*WORK REQUIRED:*
The data below is to be transcribed word for word; pictures are to be excluded.

*EXERCISE MATERIALS:*
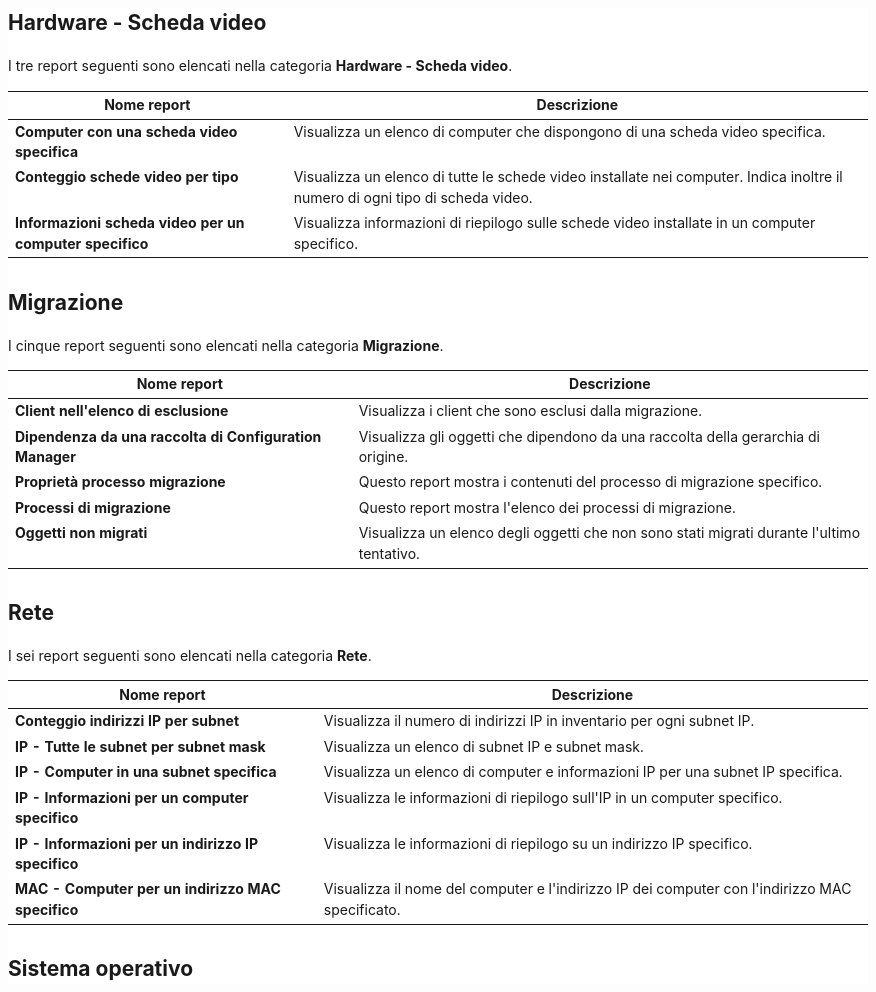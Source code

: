
## <a name="hardware---video-card"></a>Hardware - Scheda video  
I tre report seguenti sono elencati nella categoria **Hardware - Scheda video**.

|Nome report|Descrizione|  
|-----------------|-----------------|  
|**Computer con una scheda video specifica**|Visualizza un elenco di computer che dispongono di una scheda video specifica.|  
|**Conteggio schede video per tipo**|Visualizza un elenco di tutte le schede video installate nei computer. Indica inoltre il numero di ogni tipo di scheda video.|  
|**Informazioni scheda video per un computer specifico**|Visualizza informazioni di riepilogo sulle schede video installate in un computer specifico.|  



## <a name="migration"></a>Migrazione  

I cinque report seguenti sono elencati nella categoria **Migrazione**.

|Nome report|Descrizione|  
|-----------------|-----------------|  
|**Client nell'elenco di esclusione**|Visualizza i client che sono esclusi dalla migrazione.|  
|**Dipendenza da una raccolta di Configuration Manager**|Visualizza gli oggetti che dipendono da una raccolta della gerarchia di origine.|  
|**Proprietà processo migrazione**|Questo report mostra i contenuti del processo di migrazione specifico.|  
|**Processi di migrazione**|Questo report mostra l'elenco dei processi di migrazione.|  
|**Oggetti non migrati**|Visualizza un elenco degli oggetti che non sono stati migrati durante l'ultimo tentativo.|  



## <a name="network"></a>Rete  

I sei report seguenti sono elencati nella categoria **Rete**.

|Nome report|Descrizione|  
|-----------------|-----------------|  
|**Conteggio indirizzi IP per subnet**|Visualizza il numero di indirizzi IP in inventario per ogni subnet IP.|  
|**IP - Tutte le subnet per subnet mask**|Visualizza un elenco di subnet IP e subnet mask.|  
|**IP - Computer in una subnet specifica**|Visualizza un elenco di computer e informazioni IP per una subnet IP specifica.|  
|**IP - Informazioni per un computer specifico**|Visualizza le informazioni di riepilogo sull'IP in un computer specifico.|  
|**IP - Informazioni per un indirizzo IP specifico**|Visualizza le informazioni di riepilogo su un indirizzo IP specifico.|  
|**MAC - Computer per un indirizzo MAC specifico**|Visualizza il nome del computer e l'indirizzo IP dei computer con l'indirizzo MAC specificato.|  



## <a name="operating-system"></a>Sistema operativo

*RESULT BELOW:*
Source code

:
## <a name="hardware---video-card"></a>Hardware - Scheda video  
I tre report seguenti sono elencati nella categoria **Hardware - Scheda video**.

|Nome report|Descrizione|  
|-----------------|-----------------|  
|**Computer con una scheda video specifica**|Visualizza un elenco di computer che dispongono di una scheda video specifica.|  
|**Conteggio schede video per tipo**|Visualizza un elenco di tutte le schede video installate nei computer. Indica inoltre il numero di ogni tipo di scheda video.|  
|**Informazioni scheda video per un computer specifico**|Visualizza informazioni di riepilogo sulle schede video installate in un computer specifico.|  



## <a name="migration"></a>Migrazione  

I cinque report seguenti sono elencati nella categoria **Migrazione**.

|Nome report|Descrizione|  
|-----------------|-----------------|  
|**Client nell'elenco di esclusione**|Visualizza i client che sono esclusi dalla migrazione.|  
|**Dipendenza da una raccolta di Configuration Manager**|Visualizza gli oggetti che dipendono da una raccolta della gerarchia di origine.|  
|**Proprietà processo migrazione**|Questo report mostra i contenuti del processo di migrazione specifico.|  
|**Processi di migrazione**|Questo report mostra l'elenco dei processi di migrazione.|  
|**Oggetti non migrati**|Visualizza un elenco degli oggetti che non sono stati migrati durante l'ultimo tentativo.|  



## <a name="network"></a>Rete  

I sei report seguenti sono elencati nella categoria **Rete**.

|Nome report|Descrizione|  
|-----------------|-----------------|  
|**Conteggio indirizzi IP per subnet**|Visualizza il numero di indirizzi IP in inventario per ogni subnet IP.|  
|**IP - Tutte le subnet per subnet mask**|Visualizza un elenco di subnet IP e subnet mask.|  
|**IP - Computer in una subnet specifica**|Visualizza un elenco di computer e informazioni IP per una subnet IP specifica.|  
|**IP - Informazioni per un computer specifico**|Visualizza le informazioni di riepilogo sull'IP in un computer specifico.|  
|**IP - Informazioni per un indirizzo IP specifico**|Visualizza le informazioni di riepilogo su un indirizzo IP specifico.|  
|**MAC - Computer per un indirizzo MAC specifico**|Visualizza il nome del computer e l'indirizzo IP dei computer con l'indirizzo MAC specificato.|  



## <a name="operating-system"></a>Sistema operativo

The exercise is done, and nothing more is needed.